I am hoping to introduce some sort of "catch-all" that can return back enough information to the user so that they can make a decision based on the error or the contents of the last screen, or something like that.  (we are extracting a before & after view of each screen for debugging, but a timeout doesn't let us return anything nice through the restful service)

Thanks

 - Hayden

  • george.baker
    george.baker
    315 Posts

    Re: How can I handle a macro timeout?

    ‏2014-10-03T18:37:49Z  

    This is a very difficult issue to solve.  I've thought of how this could be done, but I've never been able to come up with a fool proof design.

    In my opinion the only way you possibly can programmatically catch a totally unexpected screen and gracefully exit would be to use the transient screen.  I personally do not believe it will work, but I've never put it to a serious test.  For this to work the test for a transient screen must be performed after all other tests had been completed.  Then you must use a criteria that would always work.  Then you must know how to exit the macro.

    Without know why you would have so many paths I can only offer one other suggestion.  Validate the data before invoking the macro, or within the macro before submitting to the host.  Many of these types of errors are a result of invalid data.

     

  • HaydenMc
    HaydenMc
    9 Posts

    Re: How can I handle a macro timeout?

    ‏2014-10-06T20:47:31Z  

    This is a very difficult issue to solve.  I've thought of how this could be done, but I've never been able to come up with a fool proof design.

    In my opinion the only way you possibly can programmatically catch a totally unexpected screen and gracefully exit would be to use the transient screen.  I personally do not believe it will work, but I've never put it to a serious test.  For this to work the test for a transient screen must be performed after all other tests had been completed.  Then you must use a criteria that would always work.  Then you must know how to exit the macro.
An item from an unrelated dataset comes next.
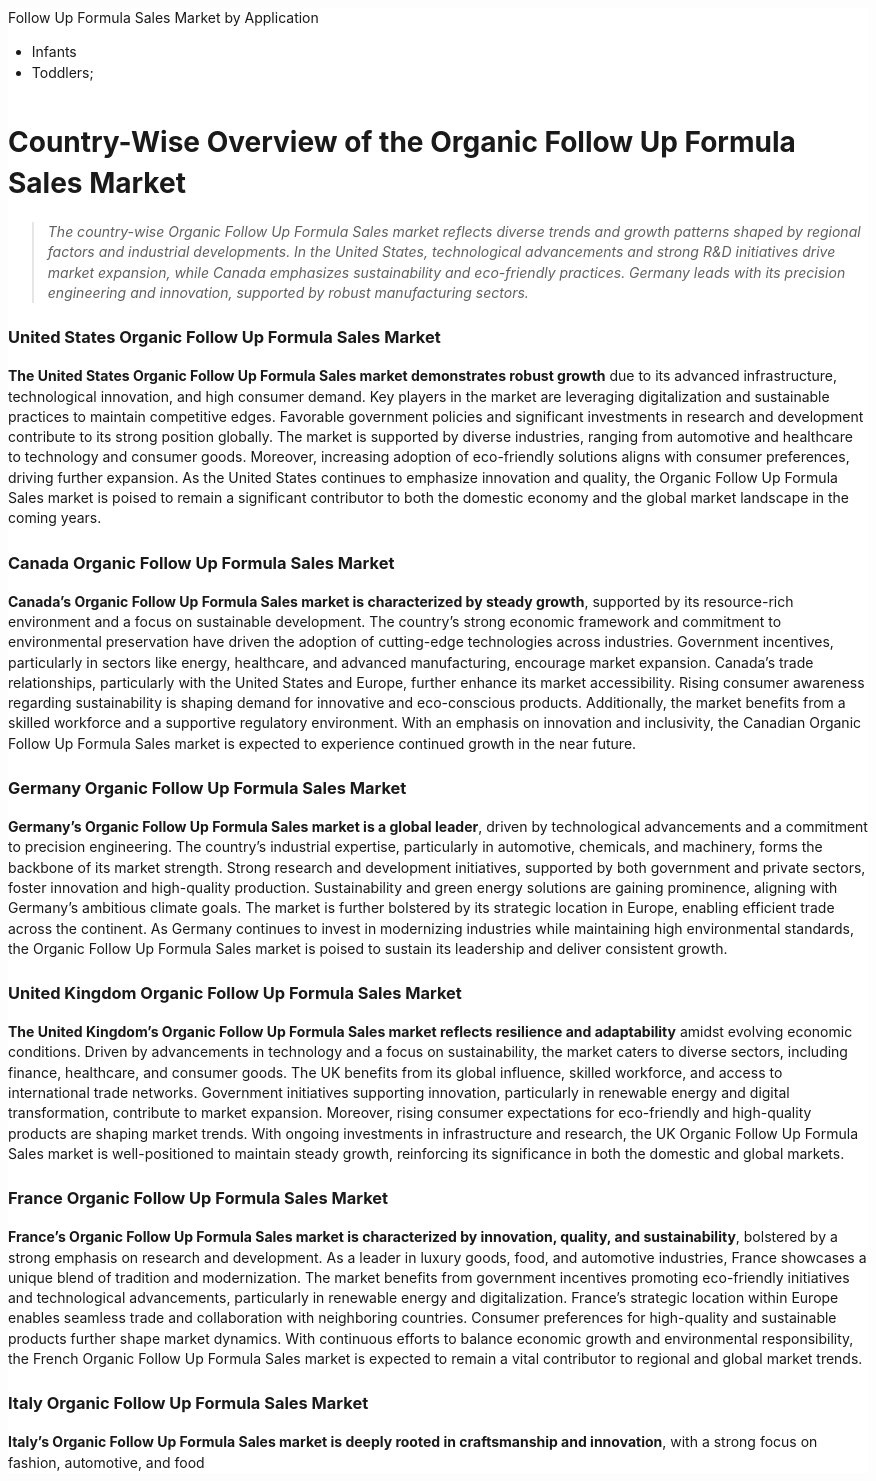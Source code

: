 Follow Up Formula Sales Market by Application</h3><ul><li>Infants</li><li>Toddlers;</li></ul><h1><span class="">Country-Wise Overview of the Organic Follow Up Formula Sales Market<br /></span></h1><blockquote><p><em><span class="">The country-wise Organic Follow Up Formula Sales market reflects diverse trends and growth patterns shaped by regional factors and industrial developments. In the United States, technological advancements and strong R&amp;D initiatives drive market expansion, while Canada emphasizes sustainability and eco-friendly practices. Germany leads with its precision engineering and innovation, supported by robust manufacturing sectors.</span></em></p></blockquote><h3><strong>United States Organic Follow Up Formula Sales Market</strong></h3><p><strong>The United States Organic Follow Up Formula Sales market demonstrates robust growth</strong> due to its advanced infrastructure, technological innovation, and high consumer demand. Key players in the market are leveraging digitalization and sustainable practices to maintain competitive edges. Favorable government policies and significant investments in research and development contribute to its strong position globally. The market is supported by diverse industries, ranging from automotive and healthcare to technology and consumer goods. Moreover, increasing adoption of eco-friendly solutions aligns with consumer preferences, driving further expansion. As the United States continues to emphasize innovation and quality, the Organic Follow Up Formula Sales market is poised to remain a significant contributor to both the domestic economy and the global market landscape in the coming years.</p><h3><strong>Canada Organic Follow Up Formula Sales Market</strong></h3><p><strong>Canada&rsquo;s Organic Follow Up Formula Sales market is characterized by steady growth</strong>, supported by its resource-rich environment and a focus on sustainable development. The country&rsquo;s strong economic framework and commitment to environmental preservation have driven the adoption of cutting-edge technologies across industries. Government incentives, particularly in sectors like energy, healthcare, and advanced manufacturing, encourage market expansion. Canada&rsquo;s trade relationships, particularly with the United States and Europe, further enhance its market accessibility. Rising consumer awareness regarding sustainability is shaping demand for innovative and eco-conscious products. Additionally, the market benefits from a skilled workforce and a supportive regulatory environment. With an emphasis on innovation and inclusivity, the Canadian Organic Follow Up Formula Sales market is expected to experience continued growth in the near future.</p><h3><strong>Germany Organic Follow Up Formula Sales Market</strong></h3><p><strong>Germany&rsquo;s Organic Follow Up Formula Sales market is a global leader</strong>, driven by technological advancements and a commitment to precision engineering. The country&rsquo;s industrial expertise, particularly in automotive, chemicals, and machinery, forms the backbone of its market strength. Strong research and development initiatives, supported by both government and private sectors, foster innovation and high-quality production. Sustainability and green energy solutions are gaining prominence, aligning with Germany&rsquo;s ambitious climate goals. The market is further bolstered by its strategic location in Europe, enabling efficient trade across the continent. As Germany continues to invest in modernizing industries while maintaining high environmental standards, the Organic Follow Up Formula Sales market is poised to sustain its leadership and deliver consistent growth.</p><h3><strong>United Kingdom Organic Follow Up Formula Sales Market</strong></h3><p><strong>The United Kingdom&rsquo;s Organic Follow Up Formula Sales market reflects resilience and adaptability</strong> amidst evolving economic conditions. Driven by advancements in technology and a focus on sustainability, the market caters to diverse sectors, including finance, healthcare, and consumer goods. The UK benefits from its global influence, skilled workforce, and access to international trade networks. Government initiatives supporting innovation, particularly in renewable energy and digital transformation, contribute to market expansion. Moreover, rising consumer expectations for eco-friendly and high-quality products are shaping market trends. With ongoing investments in infrastructure and research, the UK Organic Follow Up Formula Sales market is well-positioned to maintain steady growth, reinforcing its significance in both the domestic and global markets.</p><h3><strong>France Organic Follow Up Formula Sales Market</strong></h3><p><strong>France&rsquo;s Organic Follow Up Formula Sales market is characterized by innovation, quality, and sustainability</strong>, bolstered by a strong emphasis on research and development. As a leader in luxury goods, food, and automotive industries, France showcases a unique blend of tradition and modernization. The market benefits from government incentives promoting eco-friendly initiatives and technological advancements, particularly in renewable energy and digitalization. France&rsquo;s strategic location within Europe enables seamless trade and collaboration with neighboring countries. Consumer preferences for high-quality and sustainable products further shape market dynamics. With continuous efforts to balance economic growth and environmental responsibility, the French Organic Follow Up Formula Sales market is expected to remain a vital contributor to regional and global market trends.</p><h3><strong>Italy Organic Follow Up Formula Sales Market</strong></h3><p><strong>Italy&rsquo;s Organic Follow Up Formula Sales market is deeply rooted in craftsmanship and innovation</strong>, with a strong focus on fashion, automotive, and food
    Without know why you would have so many paths I can only offer one other suggestion.  Validate the data before invoking the macro, or within the macro before submitting to the host.  Many of these types of errors are a result of invalid data.

     

    Thanks George.

    I really can't believe that there isn't a way to handle this through the integration objects or anything like that even.  It seems ridiculous, considering the type of job a macro is doing.  A macro is working on top of another interface - which has been there for 40 years, and had modifications to it over that 40 years, with a pile of different business rules added & subtracted over that time.  The complexity & expense of making changes to that mainframe process is now the only driving factor of us using HATS, and there is no way that we would be able to handle all situations 100% correctly.

    I agree that data is most likely the cause, but to validate every piece of data on every screen is a huge task that a HATS macro doesn't have a very good interface for.  And then all we'd be doing would be re-writing all the business rules in macro or java.  It's not practical.  What would be more practical would be for HATS to call an event or something when the macro times out - something that we can check for in the integration object so that we can at least return some information about what has happened to the macro.